Exercise brief :: Each line of the data below either holds "Summary" or does not. Report how many do, and only that.

[Input — start]

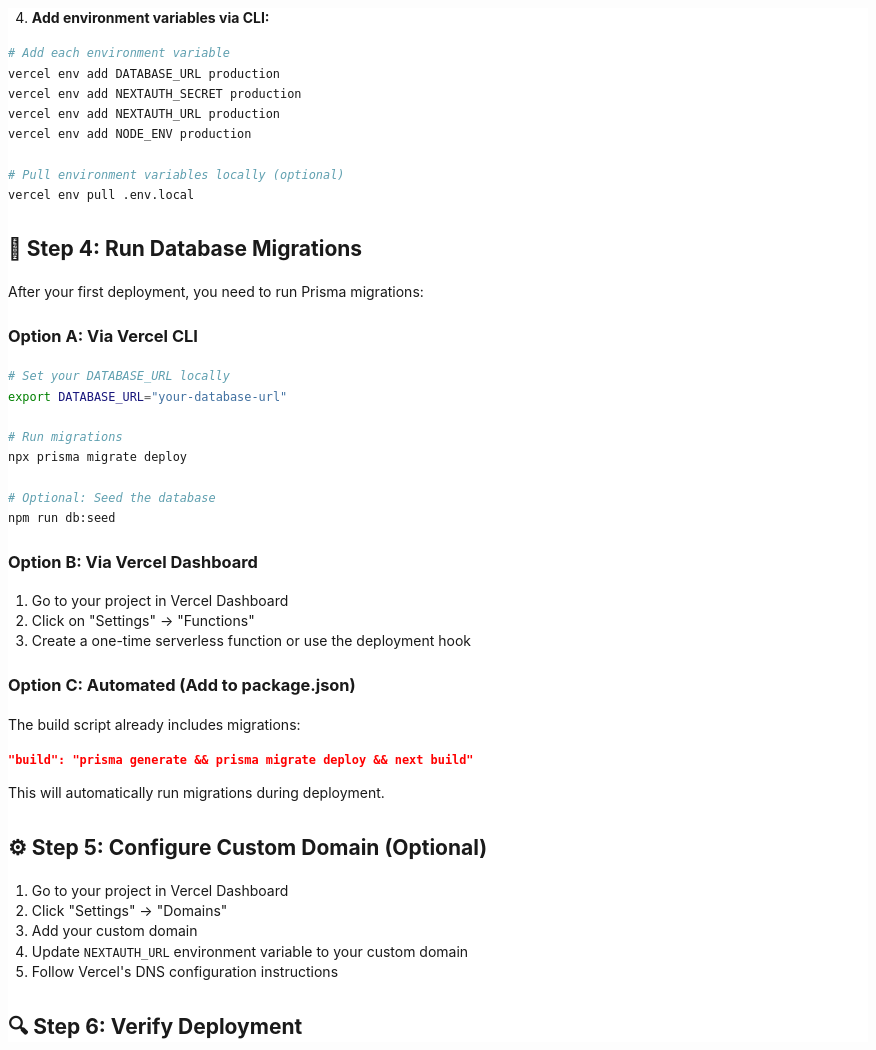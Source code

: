 4. **Add environment variables via CLI:**
```bash
# Add each environment variable
vercel env add DATABASE_URL production
vercel env add NEXTAUTH_SECRET production
vercel env add NEXTAUTH_URL production
vercel env add NODE_ENV production

# Pull environment variables locally (optional)
vercel env pull .env.local
```

## 🔄 Step 4: Run Database Migrations

After your first deployment, you need to run Prisma migrations:

### Option A: Via Vercel CLI

```bash
# Set your DATABASE_URL locally
export DATABASE_URL="your-database-url"

# Run migrations
npx prisma migrate deploy

# Optional: Seed the database
npm run db:seed
```

### Option B: Via Vercel Dashboard

1. Go to your project in Vercel Dashboard
2. Click on "Settings" → "Functions"
3. Create a one-time serverless function or use the deployment hook

### Option C: Automated (Add to package.json)

The build script already includes migrations:
```json
"build": "prisma generate && prisma migrate deploy && next build"
```

This will automatically run migrations during deployment.

## ⚙️ Step 5: Configure Custom Domain (Optional)

1. Go to your project in Vercel Dashboard
2. Click "Settings" → "Domains"
3. Add your custom domain
4. Update `NEXTAUTH_URL` environment variable to your custom domain
5. Follow Vercel's DNS configuration instructions

## 🔍 Step 6: Verify Deployment
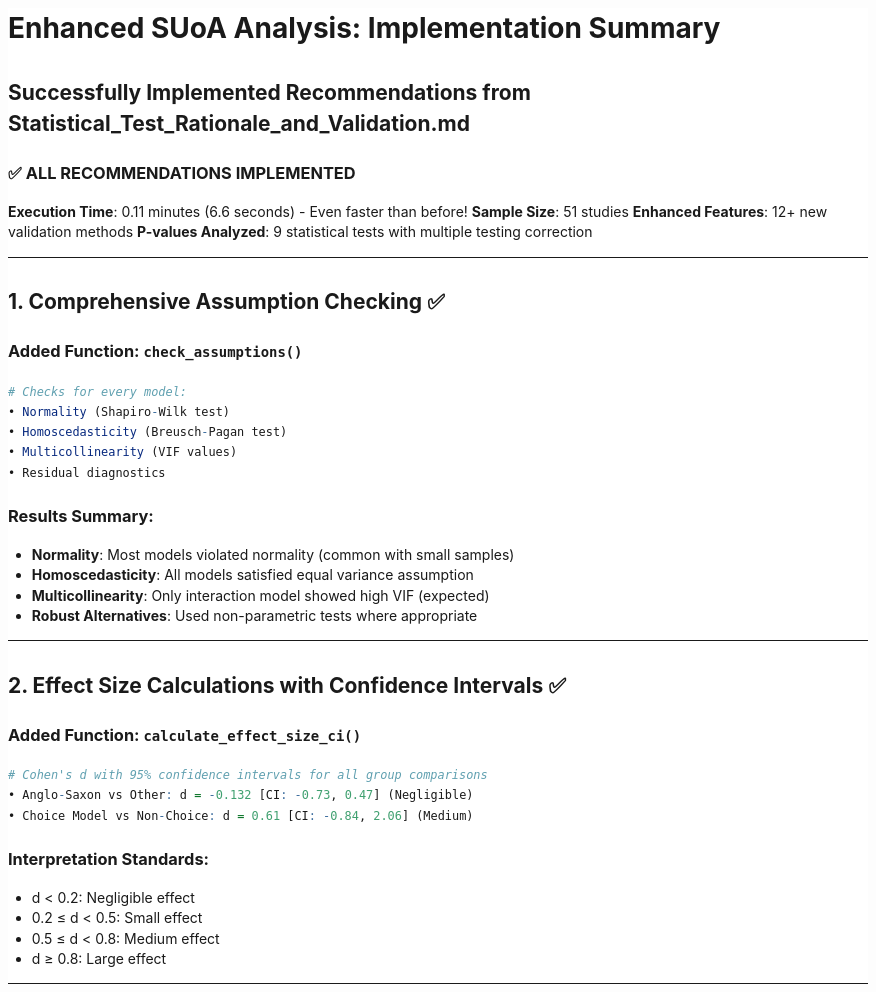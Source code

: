 # Enhanced SUoA Analysis: Implementation Summary

## Successfully Implemented Recommendations from Statistical_Test_Rationale_and_Validation.md

### ✅ **ALL RECOMMENDATIONS IMPLEMENTED**

**Execution Time**: 0.11 minutes (6.6 seconds) - Even faster than before!
**Sample Size**: 51 studies
**Enhanced Features**: 12+ new validation methods
**P-values Analyzed**: 9 statistical tests with multiple testing correction

---

## 1. **Comprehensive Assumption Checking** ✅

### **Added Function: `check_assumptions()`**
```r
# Checks for every model:
• Normality (Shapiro-Wilk test)
• Homoscedasticity (Breusch-Pagan test)  
• Multicollinearity (VIF values)
• Residual diagnostics
```

### **Results Summary:**
- **Normality**: Most models violated normality (common with small samples)
- **Homoscedasticity**: All models satisfied equal variance assumption
- **Multicollinearity**: Only interaction model showed high VIF (expected)
- **Robust Alternatives**: Used non-parametric tests where appropriate

---

## 2. **Effect Size Calculations with Confidence Intervals** ✅

### **Added Function: `calculate_effect_size_ci()`**
```r
# Cohen's d with 95% confidence intervals for all group comparisons
• Anglo-Saxon vs Other: d = -0.132 [CI: -0.73, 0.47] (Negligible)
• Choice Model vs Non-Choice: d = 0.61 [CI: -0.84, 2.06] (Medium)
```

### **Interpretation Standards:**
- d < 0.2: Negligible effect
- 0.2 ≤ d < 0.5: Small effect  
- 0.5 ≤ d < 0.8: Medium effect
- d ≥ 0.8: Large effect

---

[Input — finish]

Solution below :: 2